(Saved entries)
———

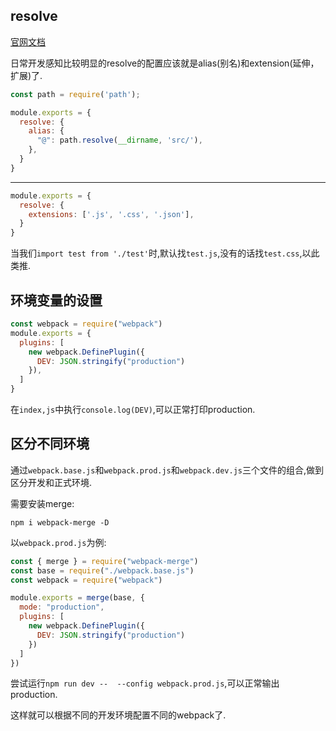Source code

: ## resolve

[官网文档](https://webpack.docschina.org/configuration/resolve/#resolve)

日常开发感知比较明显的resolve的配置应该就是alias(别名)和extension(延伸，扩展)了.

```js
const path = require('path');

module.exports = {
  resolve: {
    alias: {
      "@": path.resolve(__dirname, 'src/'),
    },
  }
}
```

---

```js
module.exports = {
  resolve: {
    extensions: ['.js', '.css', '.json'],
  }
}
```
当我们`import test from './test'`时,默认找`test.js`,没有的话找`test.css`,以此类推.

## 环境变量的设置

```js
const webpack = require("webpack")
module.exports = {
  plugins: [
    new webpack.DefinePlugin({
      DEV: JSON.stringify("production")
    }),
  ]
}
```
在`index,js`中执行`console.log(DEV)`,可以正常打印production.

## 区分不同环境

通过`webpack.base.js`和`webpack.prod.js`和`webpack.dev.js`三个文件的组合,做到区分开发和正式环境.

需要安装merge:
```shell
npm i webpack-merge -D
```

以`webpack.prod.js`为例:
```js
const { merge } = require("webpack-merge")
const base = require("./webpack.base.js")
const webpack = require("webpack")

module.exports = merge(base, {
  mode: "production",
  plugins: [
    new webpack.DefinePlugin({
      DEV: JSON.stringify("production")
    })
  ]
})
```
尝试运行`npm run dev --  --config webpack.prod.js`,可以正常输出production.

这样就可以根据不同的开发环境配置不同的webpack了.
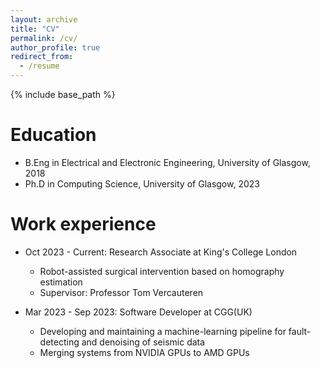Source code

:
 ```yaml
---
layout: archive
title: "CV"
permalink: /cv/
author_profile: true
redirect_from:
  - /resume
---
```


{% include base_path %}

Education
======
* B.Eng in Electrical and Electronic Engineering, University of Glasgow, 2018
* Ph.D in Computing Science, University of Glasgow, 2023

Work experience
======
* Oct 2023 - Current: Research Associate at King's College London
  * Robot-assisted surgical intervention based on homography estimation
  * Supervisor: Professor Tom Vercauteren

* Mar 2023 - Sep 2023: Software Developer at CGG(UK)
  * Developing and maintaining a machine-learning pipeline for fault-detecting and denoising of seismic data
  * Merging systems from NVIDIA GPUs to AMD GPUs
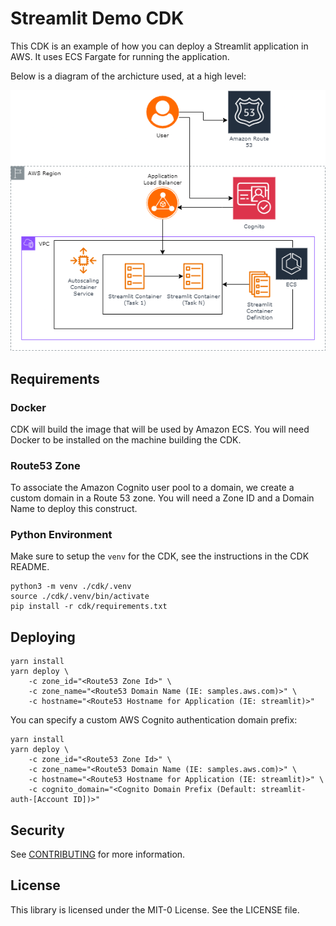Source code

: # Streamlit Demo CDK

This CDK is an example of how you can deploy a Streamlit application in AWS. It uses ECS Fargate
for running the application.

Below is a diagram of the archicture used, at a high level:

![alt text](streamlit-cdk-architecture.png "Streamlit Architecture with AWS CDK")

## Requirements

### Docker

CDK will build the image that will be used by Amazon ECS. You will need Docker to be installed
on the machine building the CDK.

### Route53 Zone

To associate the Amazon Cognito user pool to a domain, we create a custom domain in a Route 53
zone. You will need a Zone ID and a Domain Name to deploy this construct.

### Python Environment
Make sure to setup the `venv` for the CDK, see the instructions in the CDK README.

```shell
python3 -m venv ./cdk/.venv
source ./cdk/.venv/bin/activate
pip install -r cdk/requirements.txt
```

## Deploying

```shell
yarn install
yarn deploy \
    -c zone_id="<Route53 Zone Id>" \
    -c zone_name="<Route53 Domain Name (IE: samples.aws.com)>" \
    -c hostname="<Route53 Hostname for Application (IE: streamlit)>"
```

You can specify a custom AWS Cognito authentication domain prefix:

```shell
yarn install
yarn deploy \
    -c zone_id="<Route53 Zone Id>" \
    -c zone_name="<Route53 Domain Name (IE: samples.aws.com)>" \
    -c hostname="<Route53 Hostname for Application (IE: streamlit)>" \
    -c cognito_domain="<Cognito Domain Prefix (Default: streamlit-auth-[Account ID])>"
```

## Security

See [CONTRIBUTING](CONTRIBUTING.md#security-issue-notifications) for more information.

## License

This library is licensed under the MIT-0 License. See the LICENSE file.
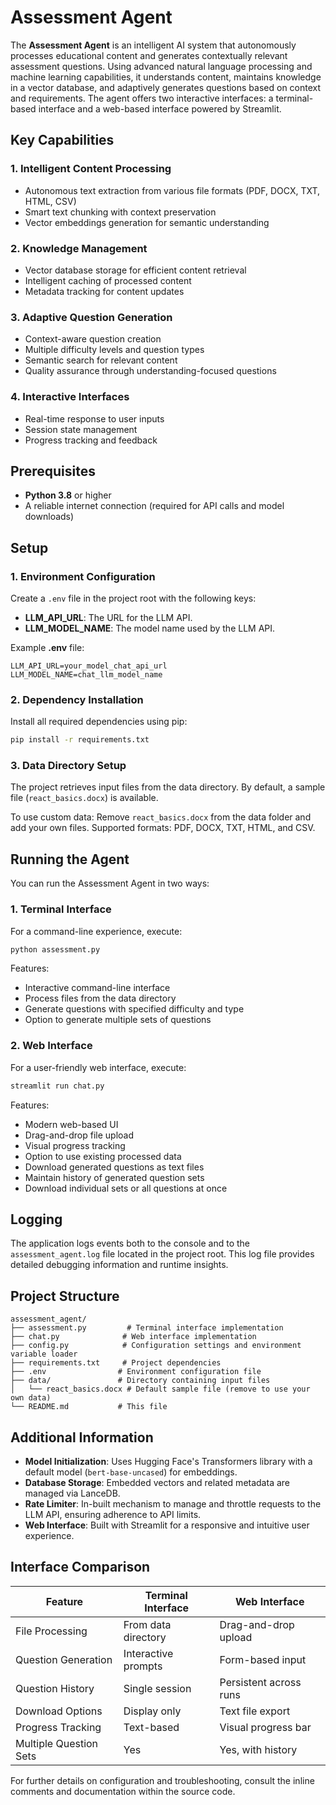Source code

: # Assessment Agent

The **Assessment Agent** is an intelligent AI system that autonomously processes educational content and generates contextually relevant assessment questions. Using advanced natural language processing and machine learning capabilities, it understands content, maintains knowledge in a vector database, and adaptively generates questions based on context and requirements. The agent offers two interactive interfaces: a terminal-based interface and a web-based interface powered by Streamlit.

## Key Capabilities

### 1. Intelligent Content Processing
- Autonomous text extraction from various file formats (PDF, DOCX, TXT, HTML, CSV)
- Smart text chunking with context preservation
- Vector embeddings generation for semantic understanding

### 2. Knowledge Management
- Vector database storage for efficient content retrieval
- Intelligent caching of processed content
- Metadata tracking for content updates

### 3. Adaptive Question Generation
- Context-aware question creation
- Multiple difficulty levels and question types
- Semantic search for relevant content
- Quality assurance through understanding-focused questions

### 4. Interactive Interfaces
- Real-time response to user inputs
- Session state management
- Progress tracking and feedback

## Prerequisites

- **Python 3.8** or higher
- A reliable internet connection (required for API calls and model downloads)

## Setup

### 1. Environment Configuration

Create a `.env` file in the project root with the following keys:

- **LLM_API_URL**: The URL for the LLM API.
- **LLM_MODEL_NAME**: The model name used by the LLM API.

Example **.env** file:

```properties
LLM_API_URL=your_model_chat_api_url
LLM_MODEL_NAME=chat_llm_model_name
```

### 2. Dependency Installation

Install all required dependencies using pip:

```bash
pip install -r requirements.txt
```

### 3. Data Directory Setup

The project retrieves input files from the data directory. By default, a sample file (`react_basics.docx`) is available.

To use custom data: Remove `react_basics.docx` from the data folder and add your own files.
Supported formats: PDF, DOCX, TXT, HTML, and CSV.

## Running the Agent

You can run the Assessment Agent in two ways:

### 1. Terminal Interface

For a command-line experience, execute:

```bash
python assessment.py
```

Features:
- Interactive command-line interface
- Process files from the data directory
- Generate questions with specified difficulty and type
- Option to generate multiple sets of questions

### 2. Web Interface

For a user-friendly web interface, execute:

```bash
streamlit run chat.py
```

Features:
- Modern web-based UI
- Drag-and-drop file upload
- Visual progress tracking
- Option to use existing processed data
- Download generated questions as text files
- Maintain history of generated question sets
- Download individual sets or all questions at once

## Logging

The application logs events both to the console and to the `assessment_agent.log` file located in the project root.
This log file provides detailed debugging information and runtime insights.

## Project Structure

```plaintext
assessment_agent/
├── assessment.py         # Terminal interface implementation
├── chat.py              # Web interface implementation
├── config.py            # Configuration settings and environment variable loader
├── requirements.txt     # Project dependencies
├── .env                # Environment configuration file
├── data/               # Directory containing input files
│   └── react_basics.docx # Default sample file (remove to use your own data)
└── README.md           # This file
```

## Additional Information

- **Model Initialization**: Uses Hugging Face's Transformers library with a default model (`bert-base-uncased`) for embeddings.
- **Database Storage**: Embedded vectors and related metadata are managed via LanceDB.
- **Rate Limiter**: In-built mechanism to manage and throttle requests to the LLM API, ensuring adherence to API limits.
- **Web Interface**: Built with Streamlit for a responsive and intuitive user experience.

## Interface Comparison

| Feature                    | Terminal Interface | Web Interface |
|---------------------------|-------------------|---------------|
| File Processing           | From data directory | Drag-and-drop upload |
| Question Generation       | Interactive prompts | Form-based input |
| Question History         | Single session     | Persistent across runs |
| Download Options         | Display only       | Text file export |
| Progress Tracking        | Text-based         | Visual progress bar |
| Multiple Question Sets   | Yes                | Yes, with history |

For further details on configuration and troubleshooting, consult the inline comments and documentation within the source code.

———

### Brief
Tally, across the records, each line that contains the word "Visual", and answer with nothing except the count.

### Solution to this exercise
2